Tuesday 26.05.2021 flower creatures

I go for a walk as the day has cleared from dismal to blue, though still a little chilly for May. I am drawn how can I help it to the May blossom and it’s spreading out sending its feelers across the undergrowth of bracken and nettle, who is owning who I wonder, a bit of everything i answer, I look at them all together and think of a beautiful tea that must be full of goodness and health boosting properties.

The may blossom makes shapes with the undulating steps and the rails make a beat in a delicious rhythm as i pass, and I have to retrace my steps to appreciate it some more

I pass the place where the dead tree was felled, as far as I can see unnecessarily, the sawn chippings lie spilt still on the ground, I hold that moment of anger towards machines that make destruction so easy.

I go on up to Scotland for some air. I hear people above when I am at the well and nearly change my mind but don’t, there are people by the swing, a group of men who have crossed paths, talking about the price that can be got for pups from breeding dogs, and a pair of young women at the swing, who let me by, 3 distinct groups doing their things in the Glen, I hear a shriek of laughter from behind and I see that one girl has landed on the muddy ground. Walking on I enjoy the golden broom, more plentiful this year, perhaps because the gorse is less so, I muse. Then a slug catches my eye, glistening in the sun, as i watch I can see the bite marks taken from the pea flower of the broom, I can almost hear her chomping, and not for the first time wonder how something so boneless can have such a powerful bite.
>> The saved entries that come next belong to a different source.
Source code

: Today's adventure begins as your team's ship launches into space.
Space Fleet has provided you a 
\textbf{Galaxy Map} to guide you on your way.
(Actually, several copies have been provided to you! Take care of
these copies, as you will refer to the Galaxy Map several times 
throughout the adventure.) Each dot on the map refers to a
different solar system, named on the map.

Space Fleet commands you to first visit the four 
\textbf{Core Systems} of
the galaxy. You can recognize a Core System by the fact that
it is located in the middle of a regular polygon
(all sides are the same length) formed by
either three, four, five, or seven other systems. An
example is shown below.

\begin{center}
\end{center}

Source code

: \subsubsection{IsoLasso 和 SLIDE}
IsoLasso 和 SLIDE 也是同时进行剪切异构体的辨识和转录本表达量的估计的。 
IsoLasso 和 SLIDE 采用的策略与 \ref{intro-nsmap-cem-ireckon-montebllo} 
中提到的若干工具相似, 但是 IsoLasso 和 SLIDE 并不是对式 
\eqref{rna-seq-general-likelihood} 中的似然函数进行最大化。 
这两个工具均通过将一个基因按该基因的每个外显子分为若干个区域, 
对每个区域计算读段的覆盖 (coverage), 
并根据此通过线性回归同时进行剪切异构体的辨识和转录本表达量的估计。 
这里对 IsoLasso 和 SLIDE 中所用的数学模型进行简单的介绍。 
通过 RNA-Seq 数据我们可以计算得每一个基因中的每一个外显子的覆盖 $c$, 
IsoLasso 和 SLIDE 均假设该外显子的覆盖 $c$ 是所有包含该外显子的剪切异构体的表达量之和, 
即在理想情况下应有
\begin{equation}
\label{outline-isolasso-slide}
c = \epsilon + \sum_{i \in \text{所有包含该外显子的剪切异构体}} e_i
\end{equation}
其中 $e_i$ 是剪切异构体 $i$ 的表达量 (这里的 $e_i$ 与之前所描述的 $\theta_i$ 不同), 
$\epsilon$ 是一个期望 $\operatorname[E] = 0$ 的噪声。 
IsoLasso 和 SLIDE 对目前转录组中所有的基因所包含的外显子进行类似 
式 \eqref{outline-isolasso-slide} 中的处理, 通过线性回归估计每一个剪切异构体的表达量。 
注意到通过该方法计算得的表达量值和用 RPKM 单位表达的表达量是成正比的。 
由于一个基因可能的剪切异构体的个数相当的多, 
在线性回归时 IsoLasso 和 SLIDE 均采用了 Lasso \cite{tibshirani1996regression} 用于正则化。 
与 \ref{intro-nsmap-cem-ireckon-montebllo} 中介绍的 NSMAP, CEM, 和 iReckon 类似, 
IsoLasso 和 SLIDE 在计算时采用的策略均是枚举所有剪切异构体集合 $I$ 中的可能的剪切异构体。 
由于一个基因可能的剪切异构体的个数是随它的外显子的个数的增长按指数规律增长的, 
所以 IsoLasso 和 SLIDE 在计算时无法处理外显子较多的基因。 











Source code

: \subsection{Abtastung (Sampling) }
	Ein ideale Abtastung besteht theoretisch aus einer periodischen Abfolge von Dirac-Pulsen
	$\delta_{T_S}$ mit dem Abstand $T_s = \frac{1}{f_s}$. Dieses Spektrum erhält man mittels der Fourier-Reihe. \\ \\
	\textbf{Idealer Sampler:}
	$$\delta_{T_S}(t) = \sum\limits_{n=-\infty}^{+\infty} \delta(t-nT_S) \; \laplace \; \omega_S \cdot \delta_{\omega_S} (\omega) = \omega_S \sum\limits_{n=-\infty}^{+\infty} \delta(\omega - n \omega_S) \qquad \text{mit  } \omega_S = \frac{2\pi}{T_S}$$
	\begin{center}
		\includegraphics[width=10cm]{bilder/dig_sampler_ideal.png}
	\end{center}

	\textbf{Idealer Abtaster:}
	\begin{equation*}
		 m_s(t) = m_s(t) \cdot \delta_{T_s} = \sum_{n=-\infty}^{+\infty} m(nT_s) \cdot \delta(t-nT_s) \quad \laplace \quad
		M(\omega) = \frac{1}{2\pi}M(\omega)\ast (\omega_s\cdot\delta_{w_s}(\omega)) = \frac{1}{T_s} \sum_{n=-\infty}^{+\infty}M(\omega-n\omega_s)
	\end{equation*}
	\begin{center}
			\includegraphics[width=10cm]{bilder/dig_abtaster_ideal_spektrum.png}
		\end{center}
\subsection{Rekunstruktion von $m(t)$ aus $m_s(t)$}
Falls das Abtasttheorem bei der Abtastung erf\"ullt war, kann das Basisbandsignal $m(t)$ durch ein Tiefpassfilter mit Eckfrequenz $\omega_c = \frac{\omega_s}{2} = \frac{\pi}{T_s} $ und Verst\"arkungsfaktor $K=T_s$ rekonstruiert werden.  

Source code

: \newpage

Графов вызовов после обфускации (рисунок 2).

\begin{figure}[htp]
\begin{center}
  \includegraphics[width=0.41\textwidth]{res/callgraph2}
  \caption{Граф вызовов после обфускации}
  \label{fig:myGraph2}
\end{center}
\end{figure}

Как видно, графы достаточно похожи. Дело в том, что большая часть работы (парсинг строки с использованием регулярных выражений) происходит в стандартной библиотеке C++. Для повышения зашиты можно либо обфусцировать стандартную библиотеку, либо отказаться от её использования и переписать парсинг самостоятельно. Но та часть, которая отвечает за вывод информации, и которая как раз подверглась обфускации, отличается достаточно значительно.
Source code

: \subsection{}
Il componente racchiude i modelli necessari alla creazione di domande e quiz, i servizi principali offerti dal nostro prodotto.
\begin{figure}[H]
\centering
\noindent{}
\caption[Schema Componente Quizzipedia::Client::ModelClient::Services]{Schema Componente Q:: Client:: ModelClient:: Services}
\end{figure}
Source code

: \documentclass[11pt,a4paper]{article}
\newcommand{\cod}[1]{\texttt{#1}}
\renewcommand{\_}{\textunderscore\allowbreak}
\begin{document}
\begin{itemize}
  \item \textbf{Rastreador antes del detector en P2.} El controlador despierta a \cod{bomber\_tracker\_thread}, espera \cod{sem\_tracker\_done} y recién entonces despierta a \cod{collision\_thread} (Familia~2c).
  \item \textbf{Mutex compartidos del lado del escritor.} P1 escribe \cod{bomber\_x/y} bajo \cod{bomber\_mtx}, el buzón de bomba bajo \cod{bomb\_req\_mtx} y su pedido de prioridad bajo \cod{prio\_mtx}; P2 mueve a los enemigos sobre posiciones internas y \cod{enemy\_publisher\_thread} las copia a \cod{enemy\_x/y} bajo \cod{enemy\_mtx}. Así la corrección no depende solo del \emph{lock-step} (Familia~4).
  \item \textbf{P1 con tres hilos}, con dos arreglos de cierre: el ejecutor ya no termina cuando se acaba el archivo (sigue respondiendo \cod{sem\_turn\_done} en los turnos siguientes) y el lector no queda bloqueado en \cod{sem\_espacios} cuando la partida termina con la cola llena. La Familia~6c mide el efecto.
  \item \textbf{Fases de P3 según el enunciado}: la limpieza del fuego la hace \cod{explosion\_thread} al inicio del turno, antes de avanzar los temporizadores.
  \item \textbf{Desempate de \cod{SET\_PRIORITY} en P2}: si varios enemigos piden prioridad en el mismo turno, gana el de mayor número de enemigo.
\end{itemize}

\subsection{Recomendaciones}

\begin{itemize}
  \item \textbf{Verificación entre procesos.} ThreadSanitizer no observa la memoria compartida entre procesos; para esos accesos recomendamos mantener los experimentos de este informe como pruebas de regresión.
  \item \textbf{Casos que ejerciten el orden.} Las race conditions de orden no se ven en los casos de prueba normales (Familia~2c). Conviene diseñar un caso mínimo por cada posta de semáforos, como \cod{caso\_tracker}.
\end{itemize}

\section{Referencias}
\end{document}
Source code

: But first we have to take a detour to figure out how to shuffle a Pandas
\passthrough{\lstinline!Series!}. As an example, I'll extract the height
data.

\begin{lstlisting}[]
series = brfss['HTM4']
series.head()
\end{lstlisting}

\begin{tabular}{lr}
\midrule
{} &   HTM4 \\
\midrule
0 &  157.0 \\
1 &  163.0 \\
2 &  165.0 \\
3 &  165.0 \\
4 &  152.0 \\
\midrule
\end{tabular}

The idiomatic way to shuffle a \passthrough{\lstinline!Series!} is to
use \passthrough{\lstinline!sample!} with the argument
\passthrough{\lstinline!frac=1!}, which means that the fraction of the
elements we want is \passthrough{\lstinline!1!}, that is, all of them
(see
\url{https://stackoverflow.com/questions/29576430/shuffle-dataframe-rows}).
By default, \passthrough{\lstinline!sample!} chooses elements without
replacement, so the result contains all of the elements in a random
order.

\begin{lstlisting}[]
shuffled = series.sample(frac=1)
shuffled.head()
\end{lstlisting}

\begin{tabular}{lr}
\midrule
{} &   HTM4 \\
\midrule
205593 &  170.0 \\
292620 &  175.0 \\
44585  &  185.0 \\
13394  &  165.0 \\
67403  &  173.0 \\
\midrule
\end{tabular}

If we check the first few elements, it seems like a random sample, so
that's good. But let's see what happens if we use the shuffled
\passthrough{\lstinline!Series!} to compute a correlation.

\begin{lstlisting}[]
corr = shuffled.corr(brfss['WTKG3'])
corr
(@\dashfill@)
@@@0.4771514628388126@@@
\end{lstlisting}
As I get up close and from behind the lens I notice another resident in the gorse bloom, a single ant. I see the foxglove and its tongue-like leaves almost ready to unfurl its flower head and I admire the fern with its fists turning to fingers next to the prickling gorse. On I go and now I see inhabitants everywhere, the willow herb has its ‘cuckoo spit’ what creature blows such bubbles for a nest and how perfect a home this must be while it lasts.

from Gardeners’ World:

** Inside each mass of cuckoo spit is a juvenile yellow-green froghopper (or spittle bug). Despite being a sap-sucker, this small bug is is completely harmless to plants. The adult froghoppers (which don’t produce any spit) are 6mm long and bright green, with large eyes and a blunt-shaped head, but they’re rarely seen because they hop away on their strong back legs at the first sign of danger.